How can I convert timestamp with timezone into normal "datetime" type? When I print the df.dtypes of my df I get "object" as a type for this column not a "date time"

I have data frame:

| Resource | timestamp                       |
| -------- | --------------                  |
| 112      | 2011-10-01 00:38:44.546000+02:00|
| 113      | 2011-10-02 00:38:44.546000+02:00|
| 112      | 2011-10-03 00:38:44.546000+02:00|
| 115      | 2011-10-04 00:38:44.546000+02:00|
| 114      | 2011-10-05 00:38:44.546000+02:00|

I used

df_log['time:timestamp'] = df_log['time:timestamp'].apply(lambda x: dt.strftime(dt.fromisoformat(str(x)),'%Y-%m-%d.%H:%M:%S'))

It has removed the '+' sign and gave me the date and time part, but I feel I am doing it wrong because i don't have good knowledge from datetime processing! My goal is to just get date and time like "2011-10-01 00:38:44" and the type be "datetime" not object as I am still getting!

Answer 1

After the line of code you have. Try:

df_log['time:timestamp'] = datetime.strptime(df_log['time:timestamp'], '%Y-%m-%d.%H:%M:%S')

Answer 2

After spending some time, these lines solved my problem:

• Apply the timezone to the column and convert timestamp to date and time only:

  df['timestamp'] = pd.to_datetime(df['timestamp'], utc=True).dt.tz_convert(None)
  

• Remove the timezone without applying it to the column: (My favorite)

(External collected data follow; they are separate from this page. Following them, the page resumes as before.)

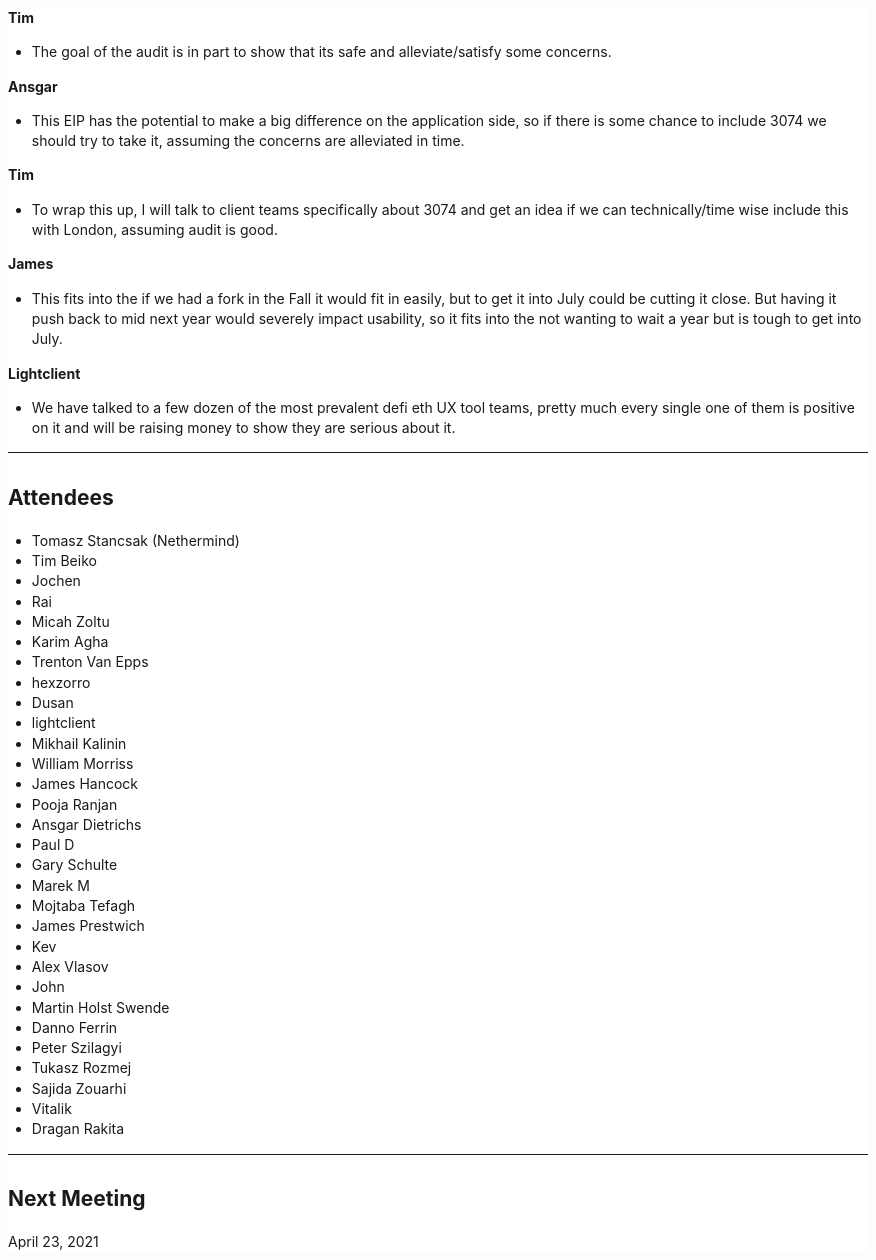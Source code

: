 **Tim**

* The goal of the audit is in part to show that its safe and alleviate/satisfy some concerns.

**Ansgar**

* This EIP has the potential to make a big difference on the application side, so if there is some chance to include 3074 we should try to take it, assuming the concerns are alleviated in time.

**Tim**

* To wrap this up, I will talk to client teams specifically about 3074 and get an idea if we can technically/time wise include this with London, assuming audit is good.

**James**

* This fits into the if we had a fork in the Fall it would fit in easily, but to get it into July could be cutting it close. But having it push back to mid next year would severely impact usability, so it fits into the not wanting to wait a year but is tough to get into July.

**Lightclient**

*  We have talked to a few dozen of the most prevalent defi eth UX tool teams, pretty much every single one of them is positive on it and will be raising money to show they are serious about it.

-------------------------------------------
## Attendees
- Tomasz Stancsak (Nethermind)
- Tim Beiko
- Jochen
- Rai
- Micah Zoltu
- Karim Agha
- Trenton Van Epps
- hexzorro
- Dusan
- lightclient
- Mikhail Kalinin
- William Morriss
- James Hancock
- Pooja Ranjan
- Ansgar Dietrichs
- Paul D
- Gary Schulte
- Marek M
- Mojtaba Tefagh
- James Prestwich
- Kev
- Alex Vlasov
- John
- Martin Holst Swende
- Danno Ferrin
- Peter Szilagyi
- Tukasz Rozmej
- Sajida Zouarhi
- Vitalik
- Dragan Rakita
---------------------------------------
## Next Meeting
April 23, 2021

  df['timestamp'] = pd.to_datetime(df['timestamp']).apply(lambda t: t.replace(tzinfo=None))
  

  OR

  df['timestamp'] = pd.to_datetime(df['timestamp']).apply(lambda d: d.strftime('%Y-%m-%d %H:%M:%S'))
  

You should iterate through each row by using apply function with a lambda expression to use replace function because replace function work with pandas.tslib.Timestampobject not with pandas.core.series.Series. Otherwise, you will end up with this error: TypeError: replace() got an unexpected keyword argument 'tzinfo'